Start of Record excerpts
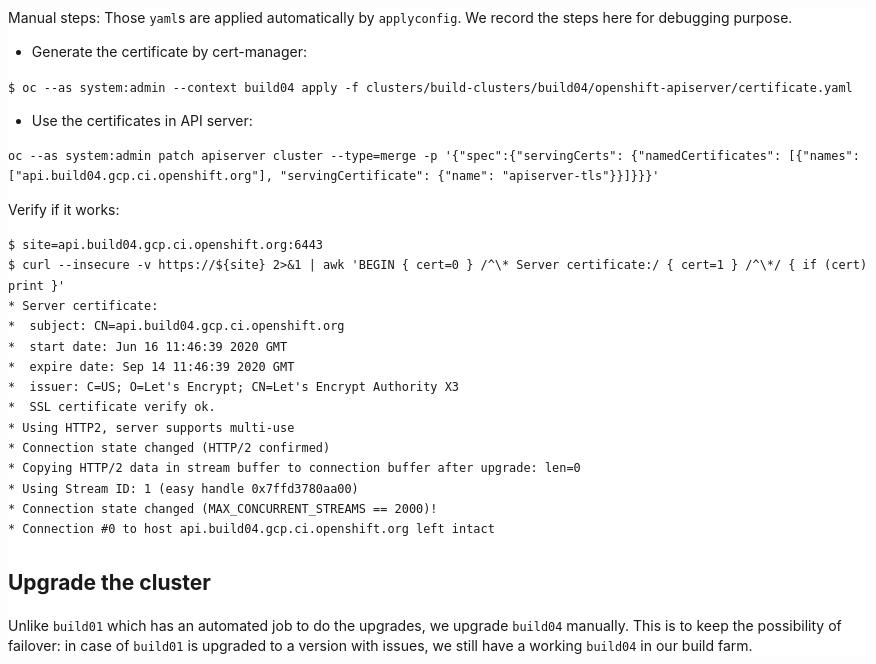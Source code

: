 Manual steps: Those `yaml`s are applied automatically by `applyconfig`. We record the steps here for debugging purpose.

* Generate the certificate by cert-manager:

```
$ oc --as system:admin --context build04 apply -f clusters/build-clusters/build04/openshift-apiserver/certificate.yaml
```

* Use the certificates in API server:

```
oc --as system:admin patch apiserver cluster --type=merge -p '{"spec":{"servingCerts": {"namedCertificates": [{"names": ["api.build04.gcp.ci.openshift.org"], "servingCertificate": {"name": "apiserver-tls"}}]}}}'
```

Verify if it works:

```
$ site=api.build04.gcp.ci.openshift.org:6443
$ curl --insecure -v https://${site} 2>&1 | awk 'BEGIN { cert=0 } /^\* Server certificate:/ { cert=1 } /^\*/ { if (cert) print }'
* Server certificate:
*  subject: CN=api.build04.gcp.ci.openshift.org
*  start date: Jun 16 11:46:39 2020 GMT
*  expire date: Sep 14 11:46:39 2020 GMT
*  issuer: C=US; O=Let's Encrypt; CN=Let's Encrypt Authority X3
*  SSL certificate verify ok.
* Using HTTP2, server supports multi-use
* Connection state changed (HTTP/2 confirmed)
* Copying HTTP/2 data in stream buffer to connection buffer after upgrade: len=0
* Using Stream ID: 1 (easy handle 0x7ffd3780aa00)
* Connection state changed (MAX_CONCURRENT_STREAMS == 2000)!
* Connection #0 to host api.build04.gcp.ci.openshift.org left intact

```

## Upgrade the cluster

Unlike `build01` which has an automated job to do the upgrades, we upgrade `build04` manually.
This is to keep the possibility of failover: in case of `build01` is upgraded to a version with issues,
we still have a working `build04` in our build farm.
End of Record excerpts
### What to work on
Find the lines above that contain the word "yaml" and copy each one.

### Answer to the problem
: Manual steps: Those `yaml`s are applied automatically by `applyconfig`. We record the steps here for debugging purpose.
$ oc --as system:admin --context build04 apply -f clusters/build-clusters/build04/openshift-apiserver/certificate.yaml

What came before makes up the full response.